A mere week ago, few observers anticipated that the Conference of the Parties to the United Nations Framework Convention on Climate Change would produce a positive result. The atmosphere at the Bonn meeting was grim, even despairing, about the prospects of an agreement on how to implement the 1997 Kyoto Protocol. It appeared to have been fatally undermined by the US decision to disown Kyoto, declaring it "dead in the water". There was little indication that other major industrialised countries such as Japan, Canada and Australia, were really prepared to do a deal that would protect the environmental integrity of the Protocol.
If a week is a long time in politics, it can be even longer in the hothouse atmosphere of international negotiations. UN conferences on climate change have become notorious for their all-night sessions and Bonn was no exception. But it will go down in history as the place where a breakthrough was made in confronting what Mr Al Gore, the former US Vice President, described as the most serious environmental challenge facing humanity - the threat posed by global warning.

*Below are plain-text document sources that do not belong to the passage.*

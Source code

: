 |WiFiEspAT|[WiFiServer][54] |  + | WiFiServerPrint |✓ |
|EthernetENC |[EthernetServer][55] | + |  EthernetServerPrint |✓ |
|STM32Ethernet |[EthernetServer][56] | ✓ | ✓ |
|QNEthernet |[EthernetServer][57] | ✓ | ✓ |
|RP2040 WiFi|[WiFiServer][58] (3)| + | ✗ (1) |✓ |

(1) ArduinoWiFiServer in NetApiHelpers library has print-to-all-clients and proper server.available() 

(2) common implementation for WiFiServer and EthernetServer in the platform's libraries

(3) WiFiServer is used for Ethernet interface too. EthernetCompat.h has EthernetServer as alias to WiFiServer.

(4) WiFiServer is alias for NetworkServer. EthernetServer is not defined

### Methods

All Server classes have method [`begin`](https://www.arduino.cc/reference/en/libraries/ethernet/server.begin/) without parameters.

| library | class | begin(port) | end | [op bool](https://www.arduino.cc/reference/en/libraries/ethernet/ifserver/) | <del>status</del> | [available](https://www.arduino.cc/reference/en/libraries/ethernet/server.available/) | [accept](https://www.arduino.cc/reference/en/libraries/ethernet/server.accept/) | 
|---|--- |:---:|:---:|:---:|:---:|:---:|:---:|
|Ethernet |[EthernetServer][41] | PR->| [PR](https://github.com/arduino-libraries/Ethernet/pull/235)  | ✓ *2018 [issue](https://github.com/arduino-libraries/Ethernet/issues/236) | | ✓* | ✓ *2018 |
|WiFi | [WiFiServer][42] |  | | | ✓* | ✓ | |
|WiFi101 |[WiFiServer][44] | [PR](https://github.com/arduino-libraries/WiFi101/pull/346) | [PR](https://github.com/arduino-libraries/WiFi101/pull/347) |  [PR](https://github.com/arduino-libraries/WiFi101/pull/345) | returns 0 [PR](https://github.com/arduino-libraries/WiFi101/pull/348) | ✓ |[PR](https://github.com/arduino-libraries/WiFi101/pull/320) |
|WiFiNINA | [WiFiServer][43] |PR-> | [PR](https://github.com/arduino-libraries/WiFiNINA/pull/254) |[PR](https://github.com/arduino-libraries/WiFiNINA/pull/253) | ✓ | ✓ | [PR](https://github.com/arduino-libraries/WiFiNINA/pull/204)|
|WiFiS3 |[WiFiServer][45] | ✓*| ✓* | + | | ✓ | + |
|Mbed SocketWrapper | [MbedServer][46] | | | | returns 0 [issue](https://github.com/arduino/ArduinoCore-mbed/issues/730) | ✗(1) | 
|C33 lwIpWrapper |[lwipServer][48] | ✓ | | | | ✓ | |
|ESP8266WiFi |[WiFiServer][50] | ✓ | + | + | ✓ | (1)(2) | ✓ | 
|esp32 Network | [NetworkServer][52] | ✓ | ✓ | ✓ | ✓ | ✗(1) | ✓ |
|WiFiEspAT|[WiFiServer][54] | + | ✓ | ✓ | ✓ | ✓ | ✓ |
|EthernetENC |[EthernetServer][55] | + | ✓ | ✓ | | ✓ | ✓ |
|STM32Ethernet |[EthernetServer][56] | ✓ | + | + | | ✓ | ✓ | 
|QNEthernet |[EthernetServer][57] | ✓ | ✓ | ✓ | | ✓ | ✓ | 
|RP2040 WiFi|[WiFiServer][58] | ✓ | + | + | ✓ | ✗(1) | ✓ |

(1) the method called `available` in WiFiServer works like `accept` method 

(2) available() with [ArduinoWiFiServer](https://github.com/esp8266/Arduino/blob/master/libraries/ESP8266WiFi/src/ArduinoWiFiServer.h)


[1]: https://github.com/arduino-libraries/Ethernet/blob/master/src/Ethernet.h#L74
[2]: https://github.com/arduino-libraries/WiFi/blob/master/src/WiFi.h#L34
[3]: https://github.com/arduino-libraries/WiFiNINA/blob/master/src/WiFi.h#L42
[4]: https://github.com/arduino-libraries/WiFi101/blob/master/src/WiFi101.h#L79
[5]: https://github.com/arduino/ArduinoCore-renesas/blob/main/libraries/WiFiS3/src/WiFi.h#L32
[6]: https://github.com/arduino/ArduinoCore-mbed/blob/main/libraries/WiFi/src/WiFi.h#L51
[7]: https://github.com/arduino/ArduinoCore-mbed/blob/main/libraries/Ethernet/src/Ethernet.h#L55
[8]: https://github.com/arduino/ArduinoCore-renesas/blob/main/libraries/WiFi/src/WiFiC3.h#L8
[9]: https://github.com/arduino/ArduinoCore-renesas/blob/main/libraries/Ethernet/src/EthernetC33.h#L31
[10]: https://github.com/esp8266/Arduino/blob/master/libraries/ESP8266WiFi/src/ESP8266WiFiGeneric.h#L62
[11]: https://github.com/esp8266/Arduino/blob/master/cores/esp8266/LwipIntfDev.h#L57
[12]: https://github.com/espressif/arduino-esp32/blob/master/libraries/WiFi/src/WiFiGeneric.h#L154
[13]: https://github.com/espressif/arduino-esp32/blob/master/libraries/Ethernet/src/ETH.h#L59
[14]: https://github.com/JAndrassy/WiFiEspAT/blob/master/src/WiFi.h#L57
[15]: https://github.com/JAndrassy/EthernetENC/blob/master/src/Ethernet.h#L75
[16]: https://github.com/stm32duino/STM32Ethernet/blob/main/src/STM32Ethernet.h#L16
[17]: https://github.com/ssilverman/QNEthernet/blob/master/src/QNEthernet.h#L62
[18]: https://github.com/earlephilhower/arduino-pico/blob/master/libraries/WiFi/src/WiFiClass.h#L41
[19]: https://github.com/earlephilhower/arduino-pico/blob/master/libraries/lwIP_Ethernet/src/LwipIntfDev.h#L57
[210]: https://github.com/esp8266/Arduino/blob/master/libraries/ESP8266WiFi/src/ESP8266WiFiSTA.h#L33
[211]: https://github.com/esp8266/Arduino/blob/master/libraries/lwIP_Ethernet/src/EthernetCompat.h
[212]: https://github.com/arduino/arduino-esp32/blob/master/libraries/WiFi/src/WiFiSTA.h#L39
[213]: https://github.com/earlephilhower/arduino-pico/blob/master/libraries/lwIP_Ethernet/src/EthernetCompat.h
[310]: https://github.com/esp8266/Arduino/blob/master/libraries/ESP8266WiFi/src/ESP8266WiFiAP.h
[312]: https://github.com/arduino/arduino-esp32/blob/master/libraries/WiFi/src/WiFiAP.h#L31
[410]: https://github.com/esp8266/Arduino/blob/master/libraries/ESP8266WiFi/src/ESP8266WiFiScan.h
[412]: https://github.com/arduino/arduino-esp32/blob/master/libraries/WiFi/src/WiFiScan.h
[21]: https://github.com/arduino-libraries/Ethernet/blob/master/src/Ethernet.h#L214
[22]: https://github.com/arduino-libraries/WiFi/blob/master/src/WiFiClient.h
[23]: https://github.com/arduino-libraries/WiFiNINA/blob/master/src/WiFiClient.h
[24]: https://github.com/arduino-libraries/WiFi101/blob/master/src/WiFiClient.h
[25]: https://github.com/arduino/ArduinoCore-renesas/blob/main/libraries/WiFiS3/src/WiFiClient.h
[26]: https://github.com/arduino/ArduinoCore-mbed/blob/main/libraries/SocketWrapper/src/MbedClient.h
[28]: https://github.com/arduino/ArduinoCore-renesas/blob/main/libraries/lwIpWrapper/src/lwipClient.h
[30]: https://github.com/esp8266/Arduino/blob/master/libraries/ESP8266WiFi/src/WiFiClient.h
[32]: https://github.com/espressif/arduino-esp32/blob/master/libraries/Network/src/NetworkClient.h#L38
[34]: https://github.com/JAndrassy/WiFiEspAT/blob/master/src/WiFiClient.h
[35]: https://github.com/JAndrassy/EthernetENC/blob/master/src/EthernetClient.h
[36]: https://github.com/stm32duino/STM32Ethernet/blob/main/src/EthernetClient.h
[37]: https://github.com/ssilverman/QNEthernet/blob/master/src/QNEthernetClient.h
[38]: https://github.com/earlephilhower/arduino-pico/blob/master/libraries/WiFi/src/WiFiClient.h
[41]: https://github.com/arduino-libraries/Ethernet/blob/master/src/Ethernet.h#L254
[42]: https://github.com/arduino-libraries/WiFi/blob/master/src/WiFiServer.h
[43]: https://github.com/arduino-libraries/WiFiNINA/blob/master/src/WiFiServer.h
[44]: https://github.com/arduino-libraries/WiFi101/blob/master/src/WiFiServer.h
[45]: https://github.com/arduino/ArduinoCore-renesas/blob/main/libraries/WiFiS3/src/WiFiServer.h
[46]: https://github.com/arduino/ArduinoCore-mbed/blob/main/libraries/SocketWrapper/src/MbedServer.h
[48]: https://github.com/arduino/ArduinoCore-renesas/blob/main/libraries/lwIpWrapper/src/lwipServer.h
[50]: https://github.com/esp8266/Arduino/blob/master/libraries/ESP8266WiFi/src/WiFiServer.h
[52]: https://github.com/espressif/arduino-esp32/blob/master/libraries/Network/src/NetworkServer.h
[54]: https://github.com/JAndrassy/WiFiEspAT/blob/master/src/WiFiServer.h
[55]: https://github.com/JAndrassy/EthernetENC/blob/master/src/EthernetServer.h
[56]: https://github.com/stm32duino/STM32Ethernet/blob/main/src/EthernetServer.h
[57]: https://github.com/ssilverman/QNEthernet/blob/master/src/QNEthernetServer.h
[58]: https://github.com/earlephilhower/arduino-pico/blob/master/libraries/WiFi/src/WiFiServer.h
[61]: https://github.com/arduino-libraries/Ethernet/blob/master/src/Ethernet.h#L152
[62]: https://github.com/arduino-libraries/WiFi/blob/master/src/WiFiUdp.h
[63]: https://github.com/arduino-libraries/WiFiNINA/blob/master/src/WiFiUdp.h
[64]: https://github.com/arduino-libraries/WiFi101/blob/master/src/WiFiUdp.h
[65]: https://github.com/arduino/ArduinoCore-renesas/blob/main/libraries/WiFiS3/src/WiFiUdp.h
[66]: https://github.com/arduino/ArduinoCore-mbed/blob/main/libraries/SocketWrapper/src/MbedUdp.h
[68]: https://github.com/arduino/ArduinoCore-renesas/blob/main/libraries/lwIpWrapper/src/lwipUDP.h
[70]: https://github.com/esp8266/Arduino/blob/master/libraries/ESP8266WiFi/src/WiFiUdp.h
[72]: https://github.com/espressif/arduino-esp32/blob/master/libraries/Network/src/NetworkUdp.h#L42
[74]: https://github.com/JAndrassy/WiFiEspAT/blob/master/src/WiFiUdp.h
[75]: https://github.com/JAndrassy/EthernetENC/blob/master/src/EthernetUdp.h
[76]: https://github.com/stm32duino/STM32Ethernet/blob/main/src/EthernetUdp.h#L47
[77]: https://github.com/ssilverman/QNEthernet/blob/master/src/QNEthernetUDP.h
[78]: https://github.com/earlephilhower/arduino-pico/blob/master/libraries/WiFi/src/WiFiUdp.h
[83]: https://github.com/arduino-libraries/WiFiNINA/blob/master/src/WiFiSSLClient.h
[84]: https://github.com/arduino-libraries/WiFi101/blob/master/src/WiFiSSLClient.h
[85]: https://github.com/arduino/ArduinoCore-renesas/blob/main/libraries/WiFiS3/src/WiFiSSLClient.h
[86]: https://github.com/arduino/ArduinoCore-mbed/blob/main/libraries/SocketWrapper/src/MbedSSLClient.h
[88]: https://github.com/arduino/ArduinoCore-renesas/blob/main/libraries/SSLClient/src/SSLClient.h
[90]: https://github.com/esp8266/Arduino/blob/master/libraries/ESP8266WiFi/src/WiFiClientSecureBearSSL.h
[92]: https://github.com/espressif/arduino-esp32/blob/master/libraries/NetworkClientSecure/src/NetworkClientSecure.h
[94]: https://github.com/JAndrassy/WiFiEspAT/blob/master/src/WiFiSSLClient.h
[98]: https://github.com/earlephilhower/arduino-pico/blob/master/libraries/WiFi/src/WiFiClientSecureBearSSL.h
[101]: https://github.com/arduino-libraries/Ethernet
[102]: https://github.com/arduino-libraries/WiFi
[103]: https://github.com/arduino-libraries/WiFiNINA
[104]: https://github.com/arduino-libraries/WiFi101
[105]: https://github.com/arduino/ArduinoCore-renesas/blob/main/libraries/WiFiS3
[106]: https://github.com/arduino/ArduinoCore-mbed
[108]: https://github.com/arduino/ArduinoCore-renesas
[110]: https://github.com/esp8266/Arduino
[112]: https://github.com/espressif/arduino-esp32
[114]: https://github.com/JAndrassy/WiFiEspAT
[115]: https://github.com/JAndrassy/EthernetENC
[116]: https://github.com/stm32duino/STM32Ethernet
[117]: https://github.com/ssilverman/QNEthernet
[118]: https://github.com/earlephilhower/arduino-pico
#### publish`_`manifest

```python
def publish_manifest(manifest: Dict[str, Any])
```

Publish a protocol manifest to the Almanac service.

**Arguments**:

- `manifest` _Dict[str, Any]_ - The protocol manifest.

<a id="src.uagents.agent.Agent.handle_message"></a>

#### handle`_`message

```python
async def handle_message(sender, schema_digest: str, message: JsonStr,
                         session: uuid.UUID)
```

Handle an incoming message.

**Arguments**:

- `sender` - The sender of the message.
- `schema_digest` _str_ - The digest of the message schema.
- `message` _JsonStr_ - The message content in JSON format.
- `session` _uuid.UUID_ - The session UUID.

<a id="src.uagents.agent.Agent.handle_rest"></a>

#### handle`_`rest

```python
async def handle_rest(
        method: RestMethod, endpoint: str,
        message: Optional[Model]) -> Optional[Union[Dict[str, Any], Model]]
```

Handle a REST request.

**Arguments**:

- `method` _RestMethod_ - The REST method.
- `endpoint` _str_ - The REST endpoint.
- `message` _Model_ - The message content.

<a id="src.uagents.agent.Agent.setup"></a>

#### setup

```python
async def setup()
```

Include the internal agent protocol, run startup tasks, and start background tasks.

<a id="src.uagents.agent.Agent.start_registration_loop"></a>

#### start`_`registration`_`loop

Although compromised by last-minute concessions, the Bonn Agreement is a remarkable building block in constructing the architecture for Kyoto. The fact that it was produced with the consent of no less than 178 countries, is in itself a vindication of the whole process of multilateral negotiations and, indeed, of the United Nations itself. It has become fashionable in the United States to attack the UN, but Bonn showed that it can work - and work very well.
It is now clear that the Bush administration made a strategic error in assuming that Kyoto was dead without US participation. For the loneliest position at yesterday's final plenary session was occupied by the US Secretary of State, Ms Paula Dobriansky, as the rest of the international community - in the truest sense of the term - cheered when the historic agreement was adopted and gave a well-deserved standing ovation to Mr Jan Pronk, who had done so much to orchestrate it.
The Bonn Agreement sends out a clear message that all but one of the world's richest, industrialised countries are prepared to take at least the first tentative steps towards dealing with principal causes of climate change. A similar message is sent out to business and industry; indeed, the deal will create a market for trading in carbon dioxide emissions, thereby assigning a value for the first time to the need for all countries - including Ireland - to begin reducing their reliance on fossil fuels.
However much environmentalists might wish the process to be faster, a good week's work has been done in Bonn. The operation to rescue the Kyoto Protocol has succeeded. All those involved can return home and look their children in the eye.